[WHAT TO DO] The listing below should be reproduced precisely, except for its images.

----

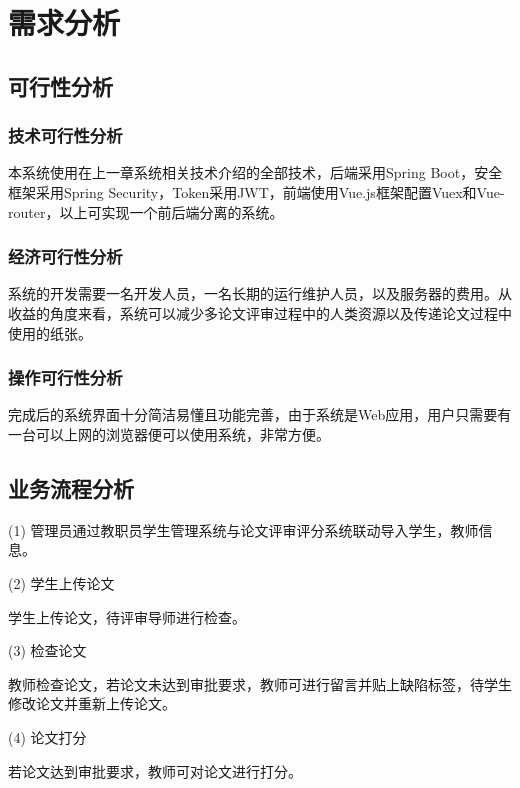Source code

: 
\chapter{需求分析}
\label{需求分析}

\section{可行性分析}

\subsection{技术可行性分析}

本系统使用在上一章系统相关技术介绍的全部技术，后端采用Spring Boot，安全框架采用Spring Security，Token采用JWT，前端使用Vue.js框架配置Vuex和Vue-router，以上可实现一个前后端分离的系统。

\subsection{经济可行性分析}

系统的开发需要一名开发人员，一名长期的运行维护人员，以及服务器的费用。从收益的角度来看，系统可以减少多论文评审过程中的人类资源以及传递论文过程中使用的纸张。

\subsection{操作可行性分析}

完成后的系统界面十分简洁易懂且功能完善，由于系统是Web应用，用户只需要有一台可以上网的浏览器便可以使用系统，非常方便。

\section{业务流程分析}

 (1) 管理员通过教职员学生管理系统与论文评审评分系统联动导入学生，教师信息。

(2) 学生上传论文

学生上传论文，待评审导师进行检查。

(3) 检查论文

教师检查论文，若论文未达到审批要求，教师可进行留言并贴上缺陷标签，待学生修改论文并重新上传论文。

(4) 论文打分

若论文达到审批要求，教师可对论文进行打分。

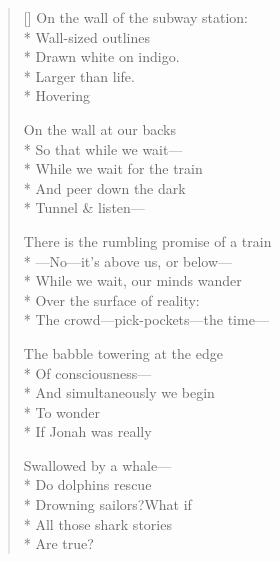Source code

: \label{ch:dolphins_eels_sea_turtles}
\begin{verse}[\versewidth]
\hspace*{1\vgap} On the wall of the subway station:\\*
Wall-sized outlines\\*
Drawn white on indigo.\\*
Larger than life.\\*
Hovering

On the wall at our backs\\*
So that while we wait---\\*
While we wait for the train\\*
And peer down the dark\\*
Tunnel \& listen---

There is the rumbling promise of a train\\*
---No---it's above us, or below---\\*
While we wait, our minds wander\\*
Over the surface of reality:\\*
The crowd---pick-pockets---the time---

The babble towering at the edge\\*
Of consciousness---\\*
And simultaneously we begin\\*
To wonder\\*
If Jonah was really

Swallowed by a whale---\\*
Do dolphins rescue\\*
Drowning sailors?\qquad What if\\*
All those shark stories\\*
Are true?
\end{verse}

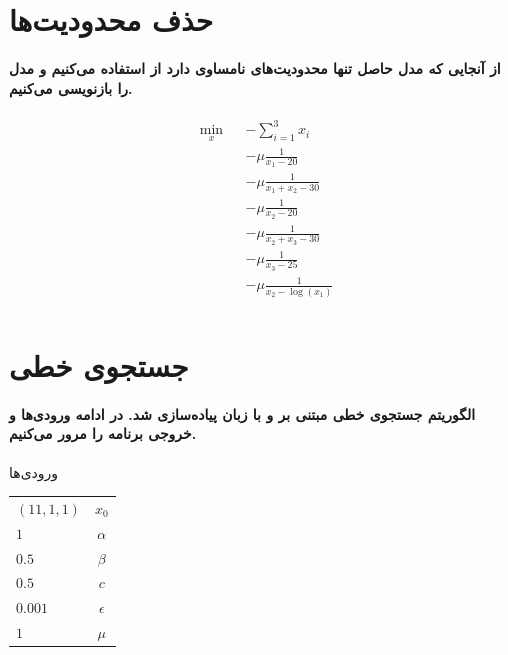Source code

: \documentclass[paper=a4, fontsize=11pt]{article}
\numberwithin{equation}{section} %
\numberwithin{figure}{section} %
\numberwithin{table}{section} %
\begin{document}
\section{حذف محدودیت‌ها}

\paragraph{
    از آنجایی که مدل حاصل تنها محدودیت‌های نامساوی دارد از  استفاده می‌کنیم و مدل را بازنویسی می‌کنیم.
}

\begin{equation}
	\begin{aligned}
		& \underset{x}{\text{min}}
		& & -\sum_{i=1}^{3} x_i \\
		& & & - \mu\frac{1}{x_1 - 20} \\
		& & & - \mu\frac{1}{x_1 + x_2 - 30} \\
		& & & - \mu\frac{1}{x_2 - 20} \\
		& & & - \mu\frac{1}{x_2 + x_3 - 30} \\
		& & & - \mu\frac{1}{x_3 - 25} \\
		& & & - \mu\frac{1}{x_2 - \log(x_1)} \\
	\end{aligned}					
\end{equation}

\section{جستجوی خطی}
\paragraph{
    الگوریتم جستجوی خطی مبتنی بر  و  با زبان 
	پیاده‌سازی شد.
	در ادامه ورودی‌ها و خروجی برنامه را مرور می‌کنیم.
}

\begin{center}
	ورودی‌ها\\
	\begin{tabular}{| l | c |}
		\hline
		$(11, 1, 1)$ & $x_0$ \\
		$1$ & $\alpha$ \\
		$0.5$ & $\beta$ \\
		$0.5$ & $c$ \\
		$0.001$ & $\epsilon$ \\
		$1$ & $\mu$ \\
		\hline
	\end{tabular}
\end{center}
\end{document}
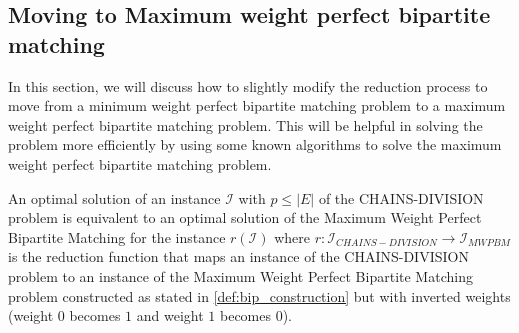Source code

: \begin{comment}
            \draw[black, dashed, ->] (1s) -- (1d);
            \draw[black, dashed, ->] (2s) -- (2d);
            \draw[black, ->] (3s) -- (3d);
            \draw[black, dashed, ->] (4s) -- (3d);
            \draw[black, dashed, ->] (4s) -- (4d);
            \draw[black, ->] (4s) -- (6d);
            \draw[black, dashed, ->] (5s) -- (4d);
            \draw[black, ->] (5s) -- (5d);
            \draw[black, dashed, ->] (6s) -- (5d);
            \draw[black, dashed, ->] (6s) -- (6d);
            \draw[black, ->] (6s) -- (8d);
            \draw[black, ->] (6s) -- (9d);
            \draw[black, dashed, ->] (7s) -- (6d);
            \draw[black, ->] (7s) -- (8d);
            \draw[black, ->] (7s) -- (9d);
            \draw[black, ->] (8s) -- (7d);
            \draw[black, ->] (9s) -- (8d);
            \draw[black, ->] (9s) -- (9d);
        \end{tikzpicture} \\
    (a) & (b) \\
    \end{tabular}
    \caption[Reduction heuristics example]{Example of a reduction for the sorted nodes' equivalency classes $E = \{1,2,1,3,1,2,2\}$ applying also the heuristics shown. In (a), the edges removed are shown in green for \cref{lemma:sources_optimization}, blue for \cref{lemma:tree_optimization_1}, and red for \cref{lemma:tree_optimization_2}. In (b), we have the resulting bipartite graph after the heuristics are applied. Dashed edges weigh $1$, while solid edges weigh $0$. \alessio{Invertirei la notazione degli archi: dashed (semi-trasparente) logicamente ha peso 0, mentre solid (si vede bene) ha peso 1.}}
    \label{fig:heuristics_example}
\end{figure}
\end{comment}

\subsection{Moving to Maximum weight perfect bipartite matching}
In this section, we will discuss how to slightly modify the reduction process to move from a minimum weight perfect bipartite matching problem to a maximum weight perfect bipartite matching problem. This will be helpful in solving the problem more efficiently by using some known algorithms to solve the maximum weight perfect bipartite matching problem.

\begin{theorem}
    An optimal solution of an instance $\mathcal I$ with $p \leq |E|$ of the \textsc{CHAINS-DIVISION} problem is equivalent to an optimal solution of the Maximum Weight Perfect Bipartite Matching for the instance $r(\mathcal I)$ where $r: \mathcal{I}_{CHAINS-DIVISION} \rightarrow \mathcal{I}_{MWPBM}$ is the reduction function that maps an instance of the \textsc{CHAINS-DIVISION} problem to an instance of the Maximum Weight Perfect Bipartite Matching problem constructed as stated in \cref{def:bip_construction} but with inverted weights (weight $0$ becomes $1$ and weight $1$ becomes $0$).
\end{theorem}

----

[ANSWER SPACE]
Source code

: 
\chapter{需求分析}
\label{需求分析}

\section{可行性分析}

\subsection{技术可行性分析}

本系统使用在上一章系统相关技术介绍的全部技术，后端采用Spring Boot，安全框架采用Spring Security，Token采用JWT，前端使用Vue.js框架配置Vuex和Vue-router，以上可实现一个前后端分离的系统。

\subsection{经济可行性分析}

系统的开发需要一名开发人员，一名长期的运行维护人员，以及服务器的费用。从收益的角度来看，系统可以减少多论文评审过程中的人类资源以及传递论文过程中使用的纸张。

\subsection{操作可行性分析}

完成后的系统界面十分简洁易懂且功能完善，由于系统是Web应用，用户只需要有一台可以上网的浏览器便可以使用系统，非常方便。

\section{业务流程分析}

 (1) 管理员通过教职员学生管理系统与论文评审评分系统联动导入学生，教师信息。

(2) 学生上传论文

学生上传论文，待评审导师进行检查。

(3) 检查论文

教师检查论文，若论文未达到审批要求，教师可进行留言并贴上缺陷标签，待学生修改论文并重新上传论文。

(4) 论文打分

若论文达到审批要求，教师可对论文进行打分。

Source code

: \label{ch:dolphins_eels_sea_turtles}
\begin{verse}[\versewidth]
\hspace*{1\vgap} On the wall of the subway station:\\*
Wall-sized outlines\\*
Drawn white on indigo.\\*
Larger than life.\\*
Hovering

On the wall at our backs\\*
So that while we wait---\\*
While we wait for the train\\*
And peer down the dark\\*
Tunnel \& listen---

There is the rumbling promise of a train\\*
---No---it's above us, or below---\\*
While we wait, our minds wander\\*
Over the surface of reality:\\*
The crowd---pick-pockets---the time---

The babble towering at the edge\\*
Of consciousness---\\*
And simultaneously we begin\\*
To wonder\\*
If Jonah was really

Swallowed by a whale---\\*
Do dolphins rescue\\*
Drowning sailors?\qquad What if\\*
All those shark stories\\*
Are true?
\end{verse}

Source code

: \documentclass[paper=a4, fontsize=11pt]{article}
\numberwithin{equation}{section} %
\numberwithin{figure}{section} %
\numberwithin{table}{section} %
\begin{document}
\section{حذف محدودیت‌ها}

\paragraph{
    از آنجایی که مدل حاصل تنها محدودیت‌های نامساوی دارد از  استفاده می‌کنیم و مدل را بازنویسی می‌کنیم.
}

\begin{equation}
	\begin{aligned}
		& \underset{x}{\text{min}}
		& & -\sum_{i=1}^{3} x_i \\
		& & & - \mu\frac{1}{x_1 - 20} \\
		& & & - \mu\frac{1}{x_1 + x_2 - 30} \\
		& & & - \mu\frac{1}{x_2 - 20} \\
		& & & - \mu\frac{1}{x_2 + x_3 - 30} \\
		& & & - \mu\frac{1}{x_3 - 25} \\
		& & & - \mu\frac{1}{x_2 - \log(x_1)} \\
	\end{aligned}					
\end{equation}

\section{جستجوی خطی}
\paragraph{
    الگوریتم جستجوی خطی مبتنی بر  و  با زبان 
	پیاده‌سازی شد.
	در ادامه ورودی‌ها و خروجی برنامه را مرور می‌کنیم.
}

\begin{center}
	ورودی‌ها\\
	\begin{tabular}{| l | c |}
		\hline
		$(11, 1, 1)$ & $x_0$ \\
		$1$ & $\alpha$ \\
		$0.5$ & $\beta$ \\
		$0.5$ & $c$ \\
		$0.001$ & $\epsilon$ \\
		$1$ & $\mu$ \\
		\hline
	\end{tabular}
\end{center}
\end{document}
Source code

: \begin{comment}
            \draw[black, dashed, ->] (1s) -- (1d);
            \draw[black, dashed, ->] (2s) -- (2d);
            \draw[black, ->] (3s) -- (3d);
            \draw[black, dashed, ->] (4s) -- (3d);
            \draw[black, dashed, ->] (4s) -- (4d);
            \draw[black, ->] (4s) -- (6d);
            \draw[black, dashed, ->] (5s) -- (4d);
            \draw[black, ->] (5s) -- (5d);
            \draw[black, dashed, ->] (6s) -- (5d);
            \draw[black, dashed, ->] (6s) -- (6d);
            \draw[black, ->] (6s) -- (8d);
            \draw[black, ->] (6s) -- (9d);
            \draw[black, dashed, ->] (7s) -- (6d);
            \draw[black, ->] (7s) -- (8d);
            \draw[black, ->] (7s) -- (9d);
            \draw[black, ->] (8s) -- (7d);
            \draw[black, ->] (9s) -- (8d);
            \draw[black, ->] (9s) -- (9d);
        \end{tikzpicture} \\
    (a) & (b) \\
    \end{tabular}
    \caption[Reduction heuristics example]{Example of a reduction for the sorted nodes' equivalency classes $E = \{1,2,1,3,1,2,2\}$ applying also the heuristics shown. In (a), the edges removed are shown in green for \cref{lemma:sources_optimization}, blue for \cref{lemma:tree_optimization_1}, and red for \cref{lemma:tree_optimization_2}. In (b), we have the resulting bipartite graph after the heuristics are applied. Dashed edges weigh $1$, while solid edges weigh $0$. \alessio{Invertirei la notazione degli archi: dashed (semi-trasparente) logicamente ha peso 0, mentre solid (si vede bene) ha peso 1.}}
    \label{fig:heuristics_example}
\end{figure}
\end{comment}

\subsection{Moving to Maximum weight perfect bipartite matching}
In this section, we will discuss how to slightly modify the reduction process to move from a minimum weight perfect bipartite matching problem to a maximum weight perfect bipartite matching problem. This will be helpful in solving the problem more efficiently by using some known algorithms to solve the maximum weight perfect bipartite matching problem.

\begin{theorem}
    An optimal solution of an instance $\mathcal I$ with $p \leq |E|$ of the \textsc{CHAINS-DIVISION} problem is equivalent to an optimal solution of the Maximum Weight Perfect Bipartite Matching for the instance $r(\mathcal I)$ where $r: \mathcal{I}_{CHAINS-DIVISION} \rightarrow \mathcal{I}_{MWPBM}$ is the reduction function that maps an instance of the \textsc{CHAINS-DIVISION} problem to an instance of the Maximum Weight Perfect Bipartite Matching problem constructed as stated in \cref{def:bip_construction} but with inverted weights (weight $0$ becomes $1$ and weight $1$ becomes $0$).
\end{theorem}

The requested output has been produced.